One of the problems is a lack of alignment when it comes to policy and legislation. We have laws guiding the water management sector, the agricultural industry, electricity and the like, to reduce emissions, but no overarching policy which would help develop our green economy more holistically.
The Integrated Resource Plan (IRP), which highlights the wide range of technology choices available in renewable energy generation, seems to over-emphasise wind energy.
Of course, there is solar too, but wind has been identified as the lower-cost option for renewable energy in the long run. I believe policy-making in this country has gotten too caught up in technology choices, but with a bias towards imported wind technology. Waste and agricultural-based technologies have not received as much attention.

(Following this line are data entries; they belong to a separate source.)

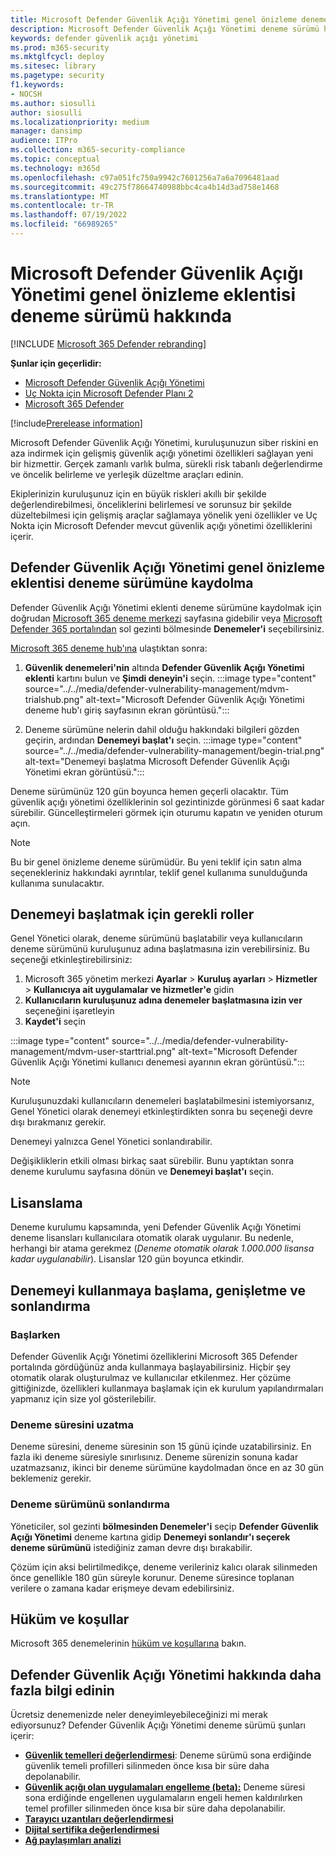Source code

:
 ```yaml
---
title: Microsoft Defender Güvenlik Açığı Yönetimi genel önizleme deneme sürümü hakkında
description: Microsoft Defender Güvenlik Açığı Yönetimi deneme sürümü hakkında bilgi edinin
keywords: defender güvenlik açığı yönetimi
ms.prod: m365-security
ms.mktglfcycl: deploy
ms.sitesec: library
ms.pagetype: security
f1.keywords:
- NOCSH
ms.author: siosulli
author: siosulli
ms.localizationpriority: medium
manager: dansimp
audience: ITPro
ms.collection: m365-security-compliance
ms.topic: conceptual
ms.technology: m365d
ms.openlocfilehash: c97a051fc750a9942c7601256a7a6a7096481aad
ms.sourcegitcommit: 49c275f78664740988bbc4ca4b14d3ad758e1468
ms.translationtype: MT
ms.contentlocale: tr-TR
ms.lasthandoff: 07/19/2022
ms.locfileid: "66989265"
---
```

# <a name="about-the-microsoft-defender-vulnerability-management-public-preview-add-on-trial"></a>Microsoft Defender Güvenlik Açığı Yönetimi genel önizleme eklentisi deneme sürümü hakkında

[!INCLUDE [Microsoft 365 Defender rebranding](../../includes/microsoft-defender.md)]

**Şunlar için geçerlidir:**

- [Microsoft Defender Güvenlik Açığı Yönetimi](../defender-vulnerability-management/index.yml)
- [Uç Nokta için Microsoft Defender Planı 2](https://go.microsoft.com/fwlink/p/?linkid=2154037)
- [Microsoft 365 Defender](https://go.microsoft.com/fwlink/?linkid=2118804)

[!include[Prerelease information](../../includes/prerelease.md)]

Microsoft Defender Güvenlik Açığı Yönetimi, kuruluşunuzun siber riskini en aza indirmek için gelişmiş güvenlik açığı yönetimi özellikleri sağlayan yeni bir hizmettir. Gerçek zamanlı varlık bulma, sürekli risk tabanlı değerlendirme ve öncelik belirleme ve yerleşik düzeltme araçları edinin.

Ekiplerinizin kuruluşunuz için en büyük riskleri akıllı bir şekilde değerlendirebilmesi, önceliklerini belirlemesi ve sorunsuz bir şekilde düzeltebilmesi için gelişmiş araçlar sağlamaya yönelik yeni özellikler ve Uç Nokta için Microsoft Defender mevcut güvenlik açığı yönetimi özelliklerini içerir.

## <a name="how-to-sign-up-for-the-defender-vulnerability-management-public-preview-add-on-trial"></a>Defender Güvenlik Açığı Yönetimi genel önizleme eklentisi deneme sürümüne kaydolma

Defender Güvenlik Açığı Yönetimi eklenti deneme sürümüne kaydolmak için doğrudan [Microsoft 365 deneme merkezi](https://security.microsoft.com/trialHorizontalHub) sayfasına gidebilir veya [Microsoft Defender 365 portalından](https://security.microsoft.com/homepage) sol gezinti bölmesinde **Denemeler'i** seçebilirsiniz.

[Microsoft 365 deneme hub'ına](https://security.microsoft.com/trialHorizontalHub) ulaştıktan sonra:

1. **Güvenlik denemeleri'nin** altında **Defender Güvenlik Açığı Yönetimi eklenti** kartını bulun ve **Şimdi deneyin'i** seçin.
:::image type="content" source="../../media/defender-vulnerability-management/mdvm-trialshub.png" alt-text="Microsoft Defender Güvenlik Açığı Yönetimi deneme hub'ı giriş sayfasının ekran görüntüsü.":::

2. Deneme sürümüne nelerin dahil olduğu hakkındaki bilgileri gözden geçirin, ardından **Denemeyi başlat'ı** seçin.
:::image type="content" source="../../media/defender-vulnerability-management/begin-trial.png" alt-text="Denemeyi başlatma Microsoft Defender Güvenlik Açığı Yönetimi ekran görüntüsü.":::

Deneme sürümünüz 120 gün boyunca hemen geçerli olacaktır. Tüm güvenlik açığı yönetimi özelliklerinin sol gezintinizde görünmesi 6 saat kadar sürebilir. Güncelleştirmeleri görmek için oturumu kapatın ve yeniden oturum açın.

> [!NOTE]
> Bu bir genel önizleme deneme sürümüdür. Bu yeni teklif için satın alma seçenekleriniz hakkındaki ayrıntılar, teklif genel kullanıma sunulduğunda kullanıma sunulacaktır.

## <a name="required-roles-for-starting-the-trial"></a>Denemeyi başlatmak için gerekli roller

Genel Yönetici olarak, deneme sürümünü başlatabilir veya kullanıcıların deneme sürümünü kuruluşunuz adına başlatmasına izin verebilirsiniz. Bu seçeneği etkinleştirebilirsiniz:

1. Microsoft 365 yönetim merkezi **Ayarlar** > **Kuruluş ayarları** > **Hizmetler** > **Kullanıcıya ait uygulamalar ve hizmetler'e** gidin
2. **Kullanıcıların kuruluşunuz adına denemeler başlatmasına izin ver** seçeneğini işaretleyin
3. **Kaydet'i** seçin

:::image type="content" source="../../media/defender-vulnerability-management/mdvm-user-starttrial.png" alt-text="Microsoft Defender Güvenlik Açığı Yönetimi kullanıcı denemesi ayarının ekran görüntüsü.":::

> [!NOTE]
> Kuruluşunuzdaki kullanıcıların denemeleri başlatabilmesini istemiyorsanız, Genel Yönetici olarak denemeyi etkinleştirdikten sonra bu seçeneği devre dışı bırakmanız gerekir.
>
> Denemeyi yalnızca Genel Yönetici sonlandırabilir.

Değişikliklerin etkili olması birkaç saat sürebilir. Bunu yaptıktan sonra deneme kurulumu sayfasına dönün ve **Denemeyi başlat'ı** seçin.

## <a name="licensing"></a>Lisanslama

Deneme kurulumu kapsamında, yeni Defender Güvenlik Açığı Yönetimi deneme lisansları kullanıcılara otomatik olarak uygulanır. Bu nedenle, herhangi bir atama gerekmez (_Deneme otomatik olarak 1.000.000 lisansa kadar uygulanabilir_). Lisanslar 120 gün boyunca etkindir.

## <a name="getting-started-extending-and-ending-the-trial"></a>Denemeyi kullanmaya başlama, genişletme ve sonlandırma

### <a name="getting-started"></a>Başlarken

Defender Güvenlik Açığı Yönetimi özelliklerini Microsoft 365 Defender portalında gördüğünüz anda kullanmaya başlayabilirsiniz. Hiçbir şey otomatik olarak oluşturulmaz ve kullanıcılar etkilenmez. Her çözüme gittiğinizde, özellikleri kullanmaya başlamak için ek kurulum yapılandırmaları yapmanız için size yol gösterilebilir.

### <a name="extending-the-trial"></a>Deneme süresini uzatma

Deneme süresini, deneme süresinin son 15 günü içinde uzatabilirsiniz. En fazla iki deneme süresiyle sınırlısınız. Deneme sürenizin sonuna kadar uzatmazsanız, ikinci bir deneme sürümüne kaydolmadan önce en az 30 gün beklemeniz gerekir.

### <a name="ending-the-trial"></a>Deneme sürümünü sonlandırma

Yöneticiler, sol gezinti **bölmesinden Denemeler'i** seçip **Defender Güvenlik Açığı Yönetimi** deneme kartına gidip **Denemeyi sonlandır'ı seçerek deneme sürümünü** istediğiniz zaman devre dışı bırakabilir.

Çözüm için aksi belirtilmedikçe, deneme verileriniz kalıcı olarak silinmeden önce genellikle 180 gün süreyle korunur. Deneme süresince toplanan verilere o zamana kadar erişmeye devam edebilirsiniz.

## <a name="terms-and-conditions"></a>Hüküm ve koşullar

Microsoft 365 denemelerinin [hüküm ve koşullarına](/legal/microsoft-365/microsoft-365-trial) bakın.

## <a name="learn-more-about-defender-vulnerability-management"></a>Defender Güvenlik Açığı Yönetimi hakkında daha fazla bilgi edinin

Ücretsiz denemenizde neler deneyimleyebileceğinizi mi merak ediyorsunuz? Defender Güvenlik Açığı Yönetimi deneme sürümü şunları içerir:

- **[Güvenlik temelleri değerlendirmesi](tvm-security-baselines.md)**: Deneme sürümü sona erdiğinde güvenlik temeli profilleri silinmeden önce kısa bir süre daha depolanabilir.
- **[Güvenlik açığı olan uygulamaları engelleme (beta):](tvm-block-vuln-apps.md)** Deneme süresi sona erdiğinde engellenen uygulamaların engeli hemen kaldırılırken temel profiller silinmeden önce kısa bir süre daha depolanabilir.
- **[Tarayıcı uzantıları değerlendirmesi](tvm-browser-extensions.md)**
- **[Dijital sertifika değerlendirmesi](tvm-certificate-inventory.md)**
- **[Ağ paylaşımları analizi](tvm-network-share-assessment.md)**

There is also scope to develop the domestic/household biogas market, which includes small-scale farms and small holdings. Currently, there is no local manufacturer of biodigesters, meaning that individual homeowners or farmers have to import them. Another barrier, he says, is that in many communities, biogas is seen as a ‘poor man’s fuel’ and there is a perception that it is unhygienic.
A biodigester is a system that literally digests organic material but is a closed system and therefore does not emit odours or attract flies or other pests.
With our current power crisis, I believe there is massive scope for developing the biogas industry. This is especially true in poorer communities or rural areas where there would be huge benefits from decreasing dependence on the national energy grid. There is not enough being done to create awareness of this technology as a viable alternative for power generation, and there is no regulatory framework to support the development of the technology.
In 2016, a project was launched by the University of Fort Hare and the Eastern Cape local government that saw the installation of 28 biogas digesters in villages in the Alice district. Several similar projects have been launched in rural schools and communities around South Africa, with mixed long-term success.
We need to take the biogas industry to new heights in this country in service of a greener economy. The benefits are significant, not only in terms of reducing emissions but also in a more reliable form of power generation when we are experiencing increasing blackouts. Biogas digesters are applicable in rural communities and urban and suburban contexts for domestic and industrial use. A more decisive legislative framework, increased access to the technology, greater awareness and a change of mindset will help boost biogas production, which could be an energy game-changer in South Africa.